● ACTIVITY: Where the string "leaving" occurs in a line of the entries below, copy that line.

··· EXTRACTED MATERIAL ···

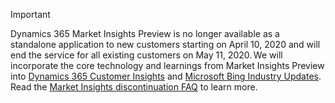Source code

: > [!IMPORTANT]
> Dynamics 365 Market Insights Preview is no longer available as a standalone application to new customers starting on April 10, 2020 and will end the service for all existing customers on May 11, 2020. We will incorporate the core technology and learnings from Market Insights Preview into [Dynamics 365 Customer Insights](https://dynamics.microsoft.com/ai/customer-insights/) and [Microsoft Bing Industry Updates](https://newspro.microsoft.com/baw/homepage). Read the [Market Insights discontinuation FAQ](../market-insights/eos-faq.yml) to learn more.
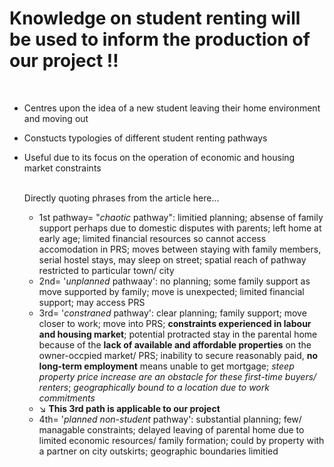  # Knowledge on student renting will be used to inform the production of our project ‼️
<br>


- Centres upon the idea of a new student leaving their home environment and moving out
- Constucts typologies of different student renting pathways
- Useful due to its focus on the operation of economic and housing market constraints
  <br>
  <br>
  
  Directly quoting phrases from the article here...
  - 1st pathway= "*chaotic* pathway": limitied planning; absense of family support perhaps due to domestic disputes with parents; left home at early age; limited financial resources so cannot access accomodation in PRS; moves between staying with family members, serial hostel stays, may sleep on street; spatial reach of pathway restricted to particular town/ city
  - 2nd= '*unplanned* pathwaay': no planning; some family support as move supported by family; move is unexpected; limited financial support; may access PRS
  - 3rd= '*constraned* pathway': clear planning; family support; move closer to work; move into PRS; **constraints experienced in labour and housing market**; potential protracted stay in the parental home because of the **lack of available and affordable properties** on the owner-occpied market/ PRS; inability to secure reasonably paid, **no long-term employment** means unable to get mortgage; *steep property price increase are an obstacle for these first-time buyers/ renters*; *geographically bound to a location due to work commitments*
  - ↘️ **This 3rd path is applicable to our project**
  - 4th= '*planned non-student* pathway': substantial planning; few/ managable constraints; delayed leaving of parental home due to limited economic resources/ family formation; could by property with a partner on city outskirts; geographic boundaries limitied
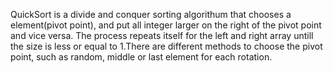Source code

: QuickSort is a divide and conquer sorting algorithum that chooses a element(pivot point), and put all integer larger on the right of the pivot point and vice versa. The process repeats itself for the left and right array untill the size is less or equal to 1.There are different methods to choose the pivot point, such as random, middle or last element for each rotation.
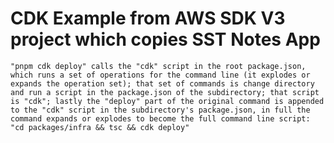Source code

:# CDK Example from AWS SDK V3 project which copies SST Notes App

`"pnpm cdk deploy" calls the "cdk" script in the root package.json, which runs a set of operations for the command line (it explodes or expands the operation set); that set of commands is change directory and run a script in the package.json of the subdirectory; that script is "cdk"; lastly the "deploy" part of the original command is appended to the "cdk" script in the subdirectory's package.json, in full the command expands or explodes to become the full command line script: "cd packages/infra && tsc && cdk deploy"`
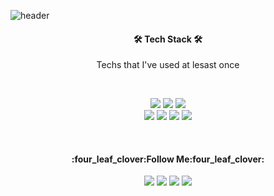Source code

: ![header](https://capsule-render.vercel.app/api?type=wave&color=auto&height=120&section=header&text=Hi!%20I'm%20Damhee&fontSize=40&fontAlign=70&fontColor=000000&animation=fadeIn)



<h4 align="center">🛠 Tech Stack 🛠</h4>
<p align="center">Techs that I've used at lesast once</p>
</br>
<p align="center">
  <img src="https://img.shields.io/badge/HTML5-E34F26?style=flat-square&logo=HTML5&logoColor=white"/>
  <img src="https://img.shields.io/badge/CSS3-1572B6?style=flat-square&logo=CSS3&logoColor=white"/>
  <img src="https://img.shields.io/badge/JavaScript-F7DF1E?style=flat-square&logo=JavaScript&logoColor=white"/><br/>
  <img src="https://img.shields.io/badge/Java-007396?style=flat-square&logo=Java&logoColor=white"/>
  <img src="https://img.shields.io/badge/JSP-007396?style=flat-square&logo=Java&logoColor=white"/>
  <img src="https://img.shields.io/badge/Spring-47A248?style=flat-square&logo=Spring&logoColor=white"/>
  <img src="https://img.shields.io/badge/OracleSQL-F80000?style=flat-square&logo=Oracle&logoColor=white"/>
</p>

<br/>

<h4 align="center">:four_leaf_clover:Follow Me:four_leaf_clover:</h4>
<p align="center">  
  <a href="https://blog.naver.com/damhee6624"><img src="https://img.shields.io/badge/Blog-03C75A?style=flat-square&logo=Naver&logoColor=white"/></a>
  <a href="https://github.com/damhee-kim/"><img src="https://img.shields.io/badge/GitHub-181717?style=flat-square&logo=GitHub&logoColor=white&link=https://github.com/damhee-kim"/></a>
  <a href="https://damhee-kim.github.io/"><img src="https://img.shields.io/badge/Portfolio-8D1F89?style=flat-square&logo=4chan&logoColor=white&link=https://damhee-kim.github.io"/></a>
  <a href="mailto:damhee6624@gmail.com"><img src="https://img.shields.io/badge/Gmail-d14836?style=flat-square&logo=Gmail&logoColor=white&link=damhee6624@gmail.com"/></a>
</p>
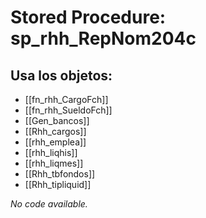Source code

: # Stored Procedure: sp_rhh_RepNom204c

## Usa los objetos:
- [[fn_rhh_CargoFch]]
- [[fn_rhh_SueldoFch]]
- [[Gen_bancos]]
- [[Rhh_cargos]]
- [[rhh_emplea]]
- [[rhh_liqhis]]
- [[rhh_liqmes]]
- [[Rhh_tbfondos]]
- [[Rhh_tipliquid]]

*No code available.*
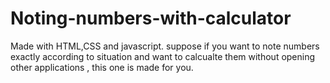 # Noting-numbers-with-calculator
Made with HTML,CSS and javascript. suppose if you want to note numbers exactly according to situation and want to calcualte them without opening other applications , this one is made for you.
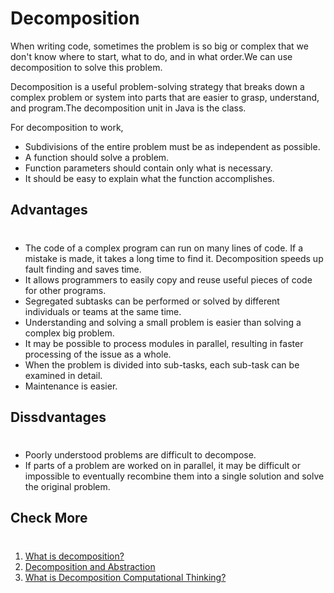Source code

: # Decomposition

When writing code, sometimes the problem is so big or complex that we don't know where to start, what to do, and in what order.We can use decomposition to solve this problem.

Decomposition is a useful problem-solving strategy that breaks down a complex problem or system into parts that are easier to grasp, understand, and program.The decomposition unit in Java is the class.

For decomposition to work,

+ Subdivisions of the entire problem must be as independent as possible.
+ A function should solve a problem.
+ Function parameters should contain only what is necessary.
+ It should be easy to explain what the function accomplishes.

## Advantages
#

+ The code of a complex program can run on many lines of code. If a mistake is made, it takes a long time to find it. Decomposition speeds up fault finding and saves time.
+ It allows programmers to easily copy and reuse useful pieces of code for other programs.
+ Segregated subtasks can be performed or solved by different individuals or teams at the same time.
+ Understanding and solving a small problem is easier than solving a complex big problem.
+ It may be possible to process modules in parallel, resulting in faster processing of the issue as a whole.
+ When the problem is divided into sub-tasks, each sub-task can be examined in detail.
+ Maintenance is easier.

## Dissdvantages
#

+ Poorly understood problems are difficult to decompose.
+ If parts of a problem are worked on in parallel, it may be difficult or impossible to eventually recombine them into a single solution and solve the original problem.

## Check More
#

1. [What is decomposition?](https://www.bbc.co.uk/bitesize/topics/zkcqn39/articles/z8ngr82)
2. [Decomposition and Abstraction](https://www.ealingindependentcollege.com/userfiles/files/GCSE%20specs/Decomposition%20and%20Abstraction_docx.pdf)
3. [What is Decomposition Computational Thinking?](https://www.geeksforgeeks.org/what-is-decomposition-computational-thinking/)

···

● OUTPUT FOR THIS EXERCISE:
- Centres upon the idea of a new student leaving their home environment and moving out
  - 4th= '*planned non-student* pathway': substantial planning; few/ managable constraints; delayed leaving of parental home due to limited economic resources/ family formation; could by property with a partner on city outskirts; geographic boundaries limitied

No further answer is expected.